Minors would continue to be barred from using marijuana under the bill. People under 21 would be guilty of a violation if found possessing or using the substance, and anyone under 18 would be referred to a screening for substance use disorders. Adults who use marijuana in a public place would also be guilty of a violation.

It’s widely believed that New Hampshire Gov. Kelly Ayotte (R) would stand in the way of any adult-use legalization bill that were to make it to her desk this session, however. A former U.S. senator and state attorney general, Ayotte said repeatedly on the campaign trail last year that she would oppose efforts at adult-use legalization.
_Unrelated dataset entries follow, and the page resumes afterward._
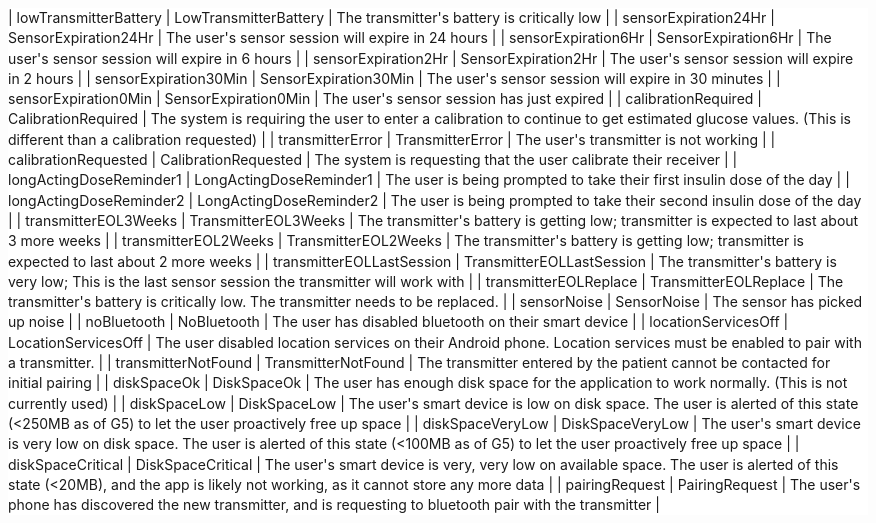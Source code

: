| lowTransmitterBattery         | LowTransmitterBattery          | The transmitter\'s battery is critically low                                                                                                                                   |
| sensorExpiration24Hr          | SensorExpiration24Hr           | The user\'s sensor session will expire in 24 hours                                                                                                                             |
| sensorExpiration6Hr           | SensorExpiration6Hr            | The user\'s sensor session will expire in 6 hours                                                                                                                              |
| sensorExpiration2Hr           | SensorExpiration2Hr            | The user\'s sensor session will expire in 2 hours                                                                                                                              |
| sensorExpiration30Min         | SensorExpiration30Min          | The user\'s sensor session will expire in 30 minutes                                                                                                                           |
| sensorExpiration0Min          | SensorExpiration0Min           | The user\'s sensor session has just expired                                                                                                                                    |
| calibrationRequired           | CalibrationRequired            | The system is requiring the user to enter a calibration to continue to get estimated glucose values. (This is different than a calibration requested)                          |
| transmitterError              | TransmitterError               | The user\'s transmitter is not working                                                                                                                                         |
| calibrationRequested          | CalibrationRequested           | The system is requesting that the user calibrate their receiver                                                                                                                |
| longActingDoseReminder1       | LongActingDoseReminder1        | The user is being prompted to take their first insulin dose of the day                                                                                                         |
| longActingDoseReminder2       | LongActingDoseReminder2        | The user is being prompted to take their second insulin dose of the day                                                                                                        |
| transmitterEOL3Weeks          | TransmitterEOL3Weeks           | The transmitter\'s battery is getting low; transmitter is expected to last about 3 more weeks                                                                                  |
| transmitterEOL2Weeks          | TransmitterEOL2Weeks           | The transmitter\'s battery is getting low; transmitter is expected to last about 2 more weeks                                                                                  |
| transmitterEOLLastSession     | TransmitterEOLLastSession      | The transmitter\'s battery is very low; This is the last sensor session the transmitter will work with                                                                         |
| transmitterEOLReplace         | TransmitterEOLReplace          | The transmitter\'s battery is critically low. The transmitter needs to be replaced.                                                                                            |
| sensorNoise                   | SensorNoise                    | The sensor has picked up noise                                                                                                                                                 |
| noBluetooth                   | NoBluetooth                    | The user has disabled bluetooth on their smart device                                                                                                                          |
| locationServicesOff           | LocationServicesOff            | The user disabled location services on their Android phone. Location services must be enabled to pair with a transmitter.                                                      |
| transmitterNotFound           | TransmitterNotFound            | The transmitter entered by the patient cannot be contacted for initial pairing                                                                                                 |
| diskSpaceOk                   | DiskSpaceOk                    | The user has enough disk space for the application to work normally. (This is not currently used)                                                                              |
| diskSpaceLow                  | DiskSpaceLow                   | The user\'s smart device is low on disk space. The user is alerted of this state (\<250MB as of G5) to let the user proactively free up space                                  |
| diskSpaceVeryLow              | DiskSpaceVeryLow               | The user\'s smart device is very low on disk space. The user is alerted of this state (\<100MB as of G5) to let the user proactively free up space                             |
| diskSpaceCritical             | DiskSpaceCritical              | The user\'s smart device is very, very low on available space. The user is alerted of this state (\<20MB), and the app is likely not working, as it cannot store any more data |
| pairingRequest                | PairingRequest                 | The user\'s phone has discovered the new transmitter, and is requesting to bluetooth pair with the transmitter                                                                 |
New Hampshire lawmakers nearly passed legislation last session that would have legalized and regulated marijuana for adults—a proposal that then-Gov. Chris Sununu (R) had indicated he’d support. But infighting over how the market would be set up ultimately scuttled that proposal. House Democrats narrowly voted to table it at the last minute, taking issue with the proposal’s state-controlled franchise model, which would have given the state unprecedented sway over retail stores and consumer prices.

A poll from last June found that almost two thirds (65 percent) of New Hampshire residents supported legalizing marijuana. Nearly that same share of residents (61 percent) said at the time that they also supported last session’s failed legalization bill, HB 1633.